=== Section Start ===
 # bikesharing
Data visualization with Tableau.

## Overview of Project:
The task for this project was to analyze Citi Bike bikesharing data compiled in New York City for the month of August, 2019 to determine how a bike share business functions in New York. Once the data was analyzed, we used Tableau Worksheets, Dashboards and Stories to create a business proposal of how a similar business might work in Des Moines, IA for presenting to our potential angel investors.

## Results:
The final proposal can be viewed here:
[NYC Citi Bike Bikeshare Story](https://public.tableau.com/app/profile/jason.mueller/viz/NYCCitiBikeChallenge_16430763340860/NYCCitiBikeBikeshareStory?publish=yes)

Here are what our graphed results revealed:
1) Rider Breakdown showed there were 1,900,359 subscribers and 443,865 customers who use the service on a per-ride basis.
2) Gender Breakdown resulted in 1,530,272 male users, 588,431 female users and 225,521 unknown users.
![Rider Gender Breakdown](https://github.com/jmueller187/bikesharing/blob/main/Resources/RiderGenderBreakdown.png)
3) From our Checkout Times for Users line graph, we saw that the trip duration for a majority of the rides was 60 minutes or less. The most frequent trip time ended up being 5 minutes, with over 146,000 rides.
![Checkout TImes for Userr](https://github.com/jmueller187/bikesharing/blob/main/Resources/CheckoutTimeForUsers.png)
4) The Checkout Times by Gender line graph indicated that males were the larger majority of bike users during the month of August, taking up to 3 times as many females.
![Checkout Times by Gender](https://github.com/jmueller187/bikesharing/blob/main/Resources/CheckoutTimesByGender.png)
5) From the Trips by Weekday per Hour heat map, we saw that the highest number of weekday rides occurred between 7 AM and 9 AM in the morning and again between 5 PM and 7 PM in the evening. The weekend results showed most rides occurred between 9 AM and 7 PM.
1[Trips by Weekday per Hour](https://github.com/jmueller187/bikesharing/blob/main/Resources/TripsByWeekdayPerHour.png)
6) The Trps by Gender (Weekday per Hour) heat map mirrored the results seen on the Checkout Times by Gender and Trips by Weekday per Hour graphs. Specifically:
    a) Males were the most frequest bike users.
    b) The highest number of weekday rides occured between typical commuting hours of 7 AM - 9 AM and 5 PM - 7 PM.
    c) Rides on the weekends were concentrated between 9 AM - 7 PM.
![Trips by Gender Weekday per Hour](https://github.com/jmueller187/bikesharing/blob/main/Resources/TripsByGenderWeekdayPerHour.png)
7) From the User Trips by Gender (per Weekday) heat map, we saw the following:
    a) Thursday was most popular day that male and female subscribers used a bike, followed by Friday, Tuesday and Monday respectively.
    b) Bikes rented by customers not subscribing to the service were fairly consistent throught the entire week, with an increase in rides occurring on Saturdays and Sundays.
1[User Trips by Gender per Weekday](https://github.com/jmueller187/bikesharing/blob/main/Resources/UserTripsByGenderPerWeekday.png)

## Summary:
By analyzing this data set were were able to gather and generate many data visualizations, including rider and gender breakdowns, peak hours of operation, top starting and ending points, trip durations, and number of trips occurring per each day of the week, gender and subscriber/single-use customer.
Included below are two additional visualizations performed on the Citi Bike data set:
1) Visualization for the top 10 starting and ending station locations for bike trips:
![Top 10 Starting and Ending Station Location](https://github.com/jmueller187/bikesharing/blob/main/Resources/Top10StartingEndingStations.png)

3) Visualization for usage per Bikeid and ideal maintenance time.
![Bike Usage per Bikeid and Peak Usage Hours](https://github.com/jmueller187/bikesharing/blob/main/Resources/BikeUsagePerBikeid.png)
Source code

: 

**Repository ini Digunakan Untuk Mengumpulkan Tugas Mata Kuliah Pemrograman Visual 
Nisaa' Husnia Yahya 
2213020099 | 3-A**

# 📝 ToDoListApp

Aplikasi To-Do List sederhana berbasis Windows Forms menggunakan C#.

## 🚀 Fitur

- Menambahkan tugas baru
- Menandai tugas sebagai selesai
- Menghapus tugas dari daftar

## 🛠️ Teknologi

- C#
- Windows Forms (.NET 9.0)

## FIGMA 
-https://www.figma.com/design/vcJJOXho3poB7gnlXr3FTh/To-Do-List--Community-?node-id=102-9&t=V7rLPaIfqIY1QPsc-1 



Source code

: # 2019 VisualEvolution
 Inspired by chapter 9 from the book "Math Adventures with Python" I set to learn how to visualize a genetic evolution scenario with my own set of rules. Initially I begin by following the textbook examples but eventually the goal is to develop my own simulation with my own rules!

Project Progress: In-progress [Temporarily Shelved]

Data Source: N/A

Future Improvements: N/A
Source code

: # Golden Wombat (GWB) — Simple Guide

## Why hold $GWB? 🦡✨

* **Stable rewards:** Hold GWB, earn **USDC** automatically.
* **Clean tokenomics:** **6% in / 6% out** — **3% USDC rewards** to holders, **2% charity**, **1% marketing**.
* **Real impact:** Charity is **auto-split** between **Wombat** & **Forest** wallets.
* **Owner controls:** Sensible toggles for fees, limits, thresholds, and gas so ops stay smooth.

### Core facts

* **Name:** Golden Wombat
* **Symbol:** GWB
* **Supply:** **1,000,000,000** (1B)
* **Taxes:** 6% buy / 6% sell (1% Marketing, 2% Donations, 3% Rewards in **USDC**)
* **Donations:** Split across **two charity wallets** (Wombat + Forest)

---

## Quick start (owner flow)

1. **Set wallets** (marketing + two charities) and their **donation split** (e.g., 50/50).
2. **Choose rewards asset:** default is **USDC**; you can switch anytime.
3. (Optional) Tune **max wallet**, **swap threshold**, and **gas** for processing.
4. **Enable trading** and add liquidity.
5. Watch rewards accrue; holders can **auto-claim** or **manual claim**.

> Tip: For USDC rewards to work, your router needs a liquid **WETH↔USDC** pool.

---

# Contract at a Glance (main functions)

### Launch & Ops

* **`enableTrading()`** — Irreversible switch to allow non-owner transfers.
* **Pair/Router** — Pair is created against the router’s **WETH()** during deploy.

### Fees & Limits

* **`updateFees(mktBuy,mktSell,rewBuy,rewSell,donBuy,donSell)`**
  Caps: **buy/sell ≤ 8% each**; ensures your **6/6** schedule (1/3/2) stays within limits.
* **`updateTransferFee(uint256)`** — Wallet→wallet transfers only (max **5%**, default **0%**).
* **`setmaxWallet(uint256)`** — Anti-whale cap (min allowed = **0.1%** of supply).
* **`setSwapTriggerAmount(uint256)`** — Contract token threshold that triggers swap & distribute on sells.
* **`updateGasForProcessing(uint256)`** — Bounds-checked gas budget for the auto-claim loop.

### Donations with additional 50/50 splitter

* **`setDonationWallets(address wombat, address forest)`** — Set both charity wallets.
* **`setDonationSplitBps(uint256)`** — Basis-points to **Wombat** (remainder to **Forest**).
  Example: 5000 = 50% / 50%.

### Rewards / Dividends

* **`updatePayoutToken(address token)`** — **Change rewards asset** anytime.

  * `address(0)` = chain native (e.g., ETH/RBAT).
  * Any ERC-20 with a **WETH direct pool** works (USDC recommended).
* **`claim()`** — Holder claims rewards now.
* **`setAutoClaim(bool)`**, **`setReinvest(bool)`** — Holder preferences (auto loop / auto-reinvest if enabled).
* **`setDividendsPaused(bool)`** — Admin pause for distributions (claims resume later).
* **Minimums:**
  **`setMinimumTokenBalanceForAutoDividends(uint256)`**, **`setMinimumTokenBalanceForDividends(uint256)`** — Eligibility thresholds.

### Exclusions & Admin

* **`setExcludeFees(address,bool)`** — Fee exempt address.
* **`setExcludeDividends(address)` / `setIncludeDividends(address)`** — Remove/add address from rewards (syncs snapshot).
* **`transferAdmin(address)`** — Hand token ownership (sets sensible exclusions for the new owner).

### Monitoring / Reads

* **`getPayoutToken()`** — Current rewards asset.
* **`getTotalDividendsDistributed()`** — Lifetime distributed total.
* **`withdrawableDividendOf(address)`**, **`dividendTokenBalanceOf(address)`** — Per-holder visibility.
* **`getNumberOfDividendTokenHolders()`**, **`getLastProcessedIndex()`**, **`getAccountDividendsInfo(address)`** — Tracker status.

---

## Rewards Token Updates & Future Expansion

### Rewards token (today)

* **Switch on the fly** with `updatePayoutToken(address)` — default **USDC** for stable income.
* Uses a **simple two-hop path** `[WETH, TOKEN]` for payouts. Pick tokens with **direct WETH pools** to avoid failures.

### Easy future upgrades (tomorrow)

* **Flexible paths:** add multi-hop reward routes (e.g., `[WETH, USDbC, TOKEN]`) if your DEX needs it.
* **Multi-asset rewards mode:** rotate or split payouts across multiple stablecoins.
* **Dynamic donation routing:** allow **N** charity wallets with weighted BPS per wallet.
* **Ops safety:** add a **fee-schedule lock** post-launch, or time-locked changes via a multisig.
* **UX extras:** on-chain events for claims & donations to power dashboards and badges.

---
=== Section End ===
• _AIM OF THE EXERCISE_
Of the lines above, retype only those from the line containing "Aplikasi To-Do List" through the line containing "# 2019 VisualEvolution", including both, exactly.

• _ANSWER SPACE_
Aplikasi To-Do List sederhana berbasis Windows Forms menggunakan C#.

## 🚀 Fitur

- Menambahkan tugas baru
- Menandai tugas sebagai selesai
- Menghapus tugas dari daftar

## 🛠️ Teknologi

- C#
- Windows Forms (.NET 9.0)

## FIGMA 
-https://www.figma.com/design/vcJJOXho3poB7gnlXr3FTh/To-Do-List--Community-?node-id=102-9&t=V7rLPaIfqIY1QPsc-1 



Source code

: # 2019 VisualEvolution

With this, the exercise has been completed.